INPUT RECORDS =
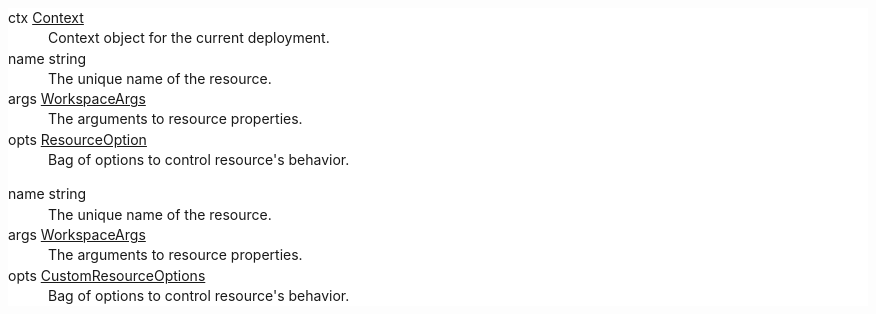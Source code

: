 </pulumi-choosable>
</div>

<div>
<pulumi-choosable type="language" values="go">

<dl class="resources-properties"><dt
        class="property-optional" title="Optional">
        <span>ctx</span>
        <span class="property-indicator"></span>
        <span class="property-type"><a href="https://pkg.go.dev/github.com/pulumi/pulumi/sdk/v3/go/pulumi?tab=doc#Context">Context</a></span>
    </dt>
    <dd>Context object for the current deployment.</dd><dt
        class="property-required" title="Required">
        <span>name</span>
        <span class="property-indicator"></span>
        <span class="property-type">string</span>
    </dt>
    <dd>The unique name of the resource.</dd><dt
        class="property-required" title="Required">
        <span>args</span>
        <span class="property-indicator"></span>
        <span class="property-type"><a href="#inputs">WorkspaceArgs</a></span>
    </dt>
    <dd>The arguments to resource properties.</dd><dt
        class="property-optional" title="Optional">
        <span>opts</span>
        <span class="property-indicator"></span>
        <span class="property-type"><a href="https://pkg.go.dev/github.com/pulumi/pulumi/sdk/v3/go/pulumi?tab=doc#ResourceOption">ResourceOption</a></span>
    </dt>
    <dd>Bag of options to control resource&#39;s behavior.</dd></dl>

</pulumi-choosable>
</div>

<div>
<pulumi-choosable type="language" values="csharp">

<dl class="resources-properties"><dt
        class="property-required" title="Required">
        <span>name</span>
        <span class="property-indicator"></span>
        <span class="property-type">string</span>
    </dt>
    <dd>The unique name of the resource.</dd><dt
        class="property-required" title="Required">
        <span>args</span>
        <span class="property-indicator"></span>
        <span class="property-type"><a href="#inputs">WorkspaceArgs</a></span>
    </dt>
    <dd>The arguments to resource properties.</dd><dt
        class="property-optional" title="Optional">
        <span>opts</span>
        <span class="property-indicator"></span>
        <span class="property-type"><a href="/docs/reference/pkg/dotnet/Pulumi/Pulumi.CustomResourceOptions.html">CustomResourceOptions</a></span>
    </dt>
    <dd>Bag of options to control resource&#39;s behavior.</dd></dl>
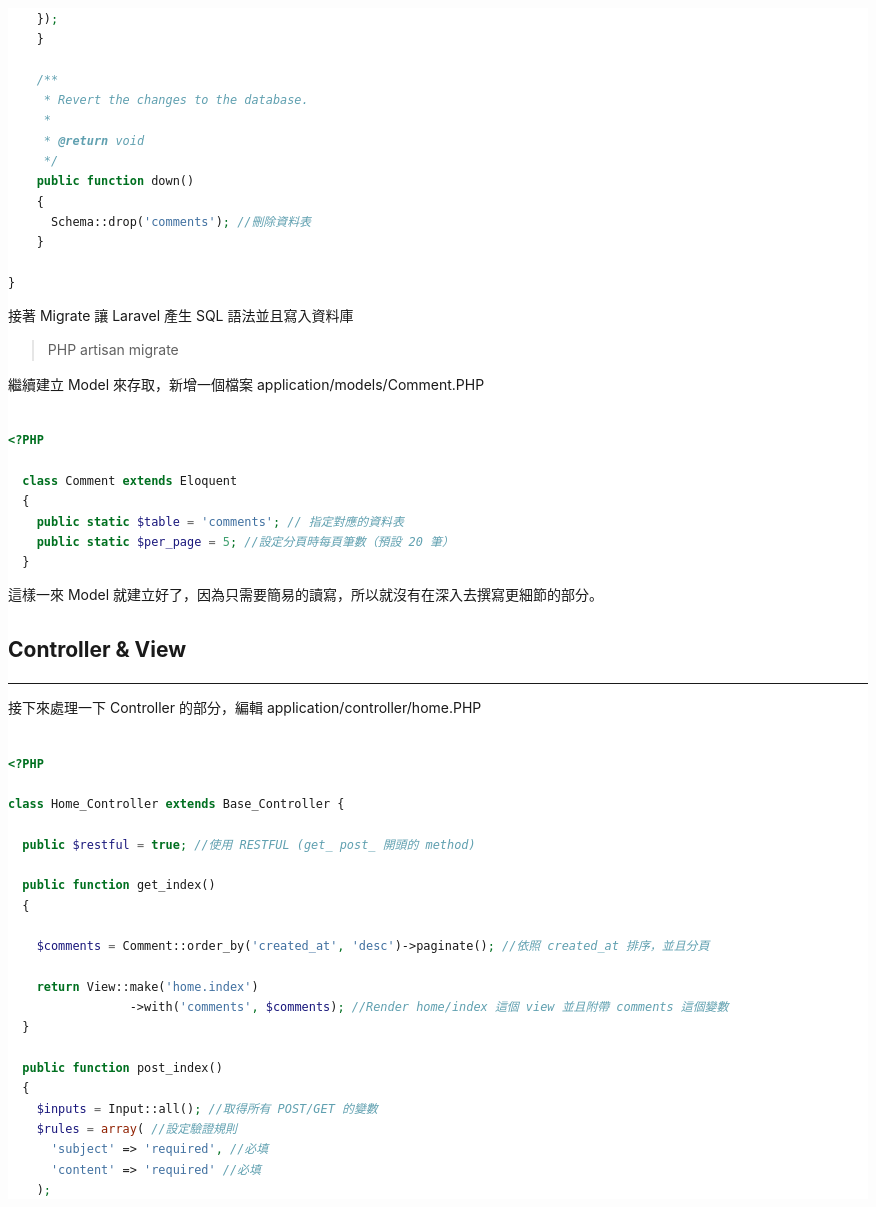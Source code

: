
 ``` PHP
    });
	}

	/**
	 * Revert the changes to the database.
	 *
	 * @return void
	 */
	public function down()
	{
      Schema::drop('comments'); //刪除資料表
	}

}
```

接著 Migrate 讓 Laravel 產生 SQL 語法並且寫入資料庫

> PHP artisan migrate

繼續建立 Model 來存取，新增一個檔案 application/models/Comment.PHP

``` PHP application/models/Comment.PHP

<?PHP

  class Comment extends Eloquent
  {
    public static $table = 'comments'; // 指定對應的資料表
    public static $per_page = 5; //設定分頁時每頁筆數（預設 20 筆）
  }

```

這樣一來 Model 就建立好了，因為只需要簡易的讀寫，所以就沒有在深入去撰寫更細節的部分。


## Controller & View
---

接下來處理一下 Controller 的部分，編輯 application/controller/home.PHP

``` PHP applicatoin/controller/home.PHP

<?PHP

class Home_Controller extends Base_Controller {

  public $restful = true; //使用 RESTFUL (get_ post_ 開頭的 method)

  public function get_index()
  {

    $comments = Comment::order_by('created_at', 'desc')->paginate(); //依照 created_at 排序，並且分頁

    return View::make('home.index')
                 ->with('comments', $comments); //Render home/index 這個 view 並且附帶 comments 這個變數
  }

  public function post_index()
  {
    $inputs = Input::all(); //取得所有 POST/GET 的變數
    $rules = array( //設定驗證規則
      'subject' => 'required', //必填
      'content' => 'required' //必填
    );
```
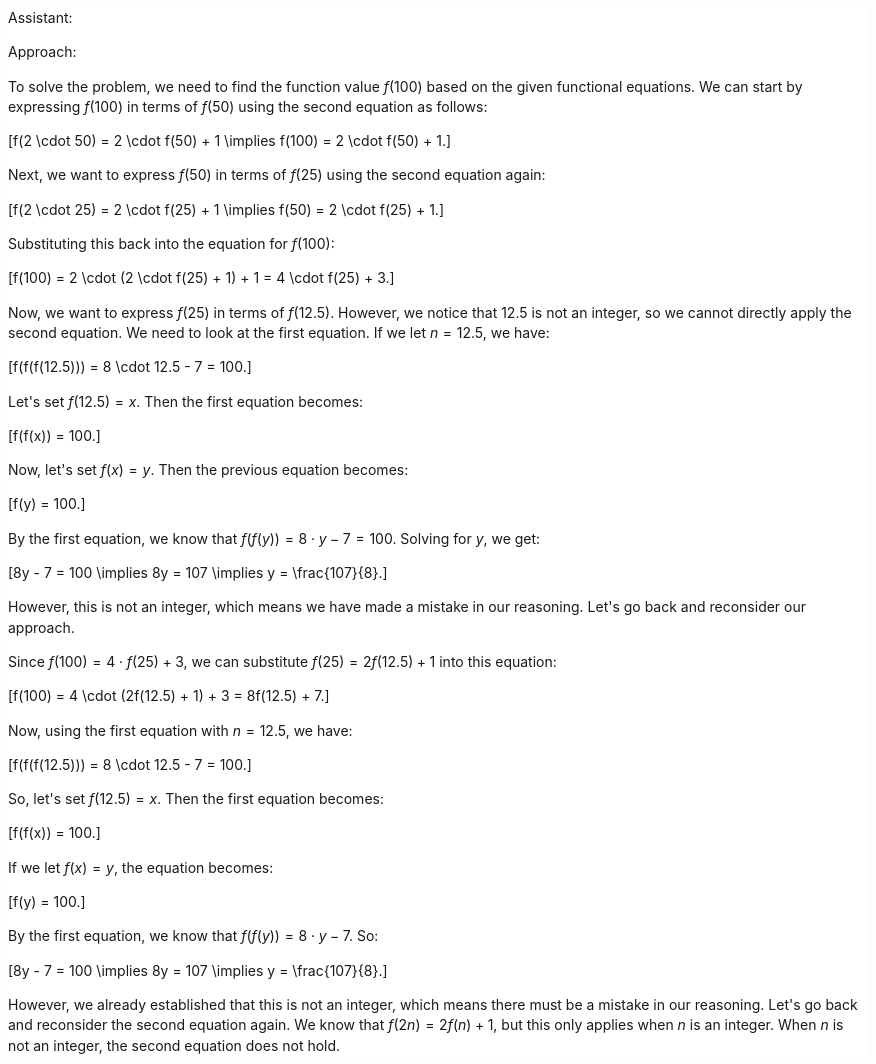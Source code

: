 Assistant:

Approach:



To solve the problem, we need to find the function value $f(100)$ based on the given functional equations. We can start by expressing $f(100)$ in terms of $f(50)$ using the second equation as follows:

\[f(2 \cdot 50) = 2 \cdot f(50) + 1 \implies f(100) = 2 \cdot f(50) + 1.\]

Next, we want to express $f(50)$ in terms of $f(25)$ using the second equation again:

\[f(2 \cdot 25) = 2 \cdot f(25) + 1 \implies f(50) = 2 \cdot f(25) + 1.\]

Substituting this back into the equation for $f(100)$:

\[f(100) = 2 \cdot (2 \cdot f(25) + 1) + 1 = 4 \cdot f(25) + 3.\]

Now, we want to express $f(25)$ in terms of $f(12.5)$. However, we notice that $12.5$ is not an integer, so we cannot directly apply the second equation. We need to look at the first equation. If we let $n = 12.5$, we have:

\[f(f(f(12.5))) = 8 \cdot 12.5 - 7 = 100.\]

Let's set $f(12.5) = x$. Then the first equation becomes:

\[f(f(x)) = 100.\]

Now, let's set $f(x) = y$. Then the previous equation becomes:

\[f(y) = 100.\]

By the first equation, we know that $f(f(y)) = 8 \cdot y - 7 = 100$. Solving for $y$, we get:

\[8y - 7 = 100 \implies 8y = 107 \implies y = \frac{107}{8}.\]

However, this is not an integer, which means we have made a mistake in our reasoning. Let's go back and reconsider our approach.

Since $f(100) = 4 \cdot f(25) + 3$, we can substitute $f(25) = 2f(12.5) + 1$ into this equation:

\[f(100) = 4 \cdot (2f(12.5) + 1) + 3 = 8f(12.5) + 7.\]

Now, using the first equation with $n = 12.5$, we have:

\[f(f(f(12.5))) = 8 \cdot 12.5 - 7 = 100.\]

So, let's set $f(12.5) = x$. Then the first equation becomes:

\[f(f(x)) = 100.\]

If we let $f(x) = y$, the equation becomes:

\[f(y) = 100.\]

By the first equation, we know that $f(f(y)) = 8 \cdot y - 7$. So:

\[8y - 7 = 100 \implies 8y = 107 \implies y = \frac{107}{8}.\]

However, we already established that this is not an integer, which means there must be a mistake in our reasoning. Let's go back and reconsider the second equation again. We know that $f(2n) = 2f(n) + 1$, but this only applies when $n$ is an integer. When $n$ is not an integer, the second equation does not hold.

ACTIVITY =
Lines that hold the word "Context" are the ones to copy from the entries above.

YOUR SOLUTION =
        <span class="property-type"><a href="https://pkg.go.dev/github.com/pulumi/pulumi/sdk/v3/go/pulumi?tab=doc#Context">Context</a></span>
    <dd>Context object for the current deployment.</dd><dt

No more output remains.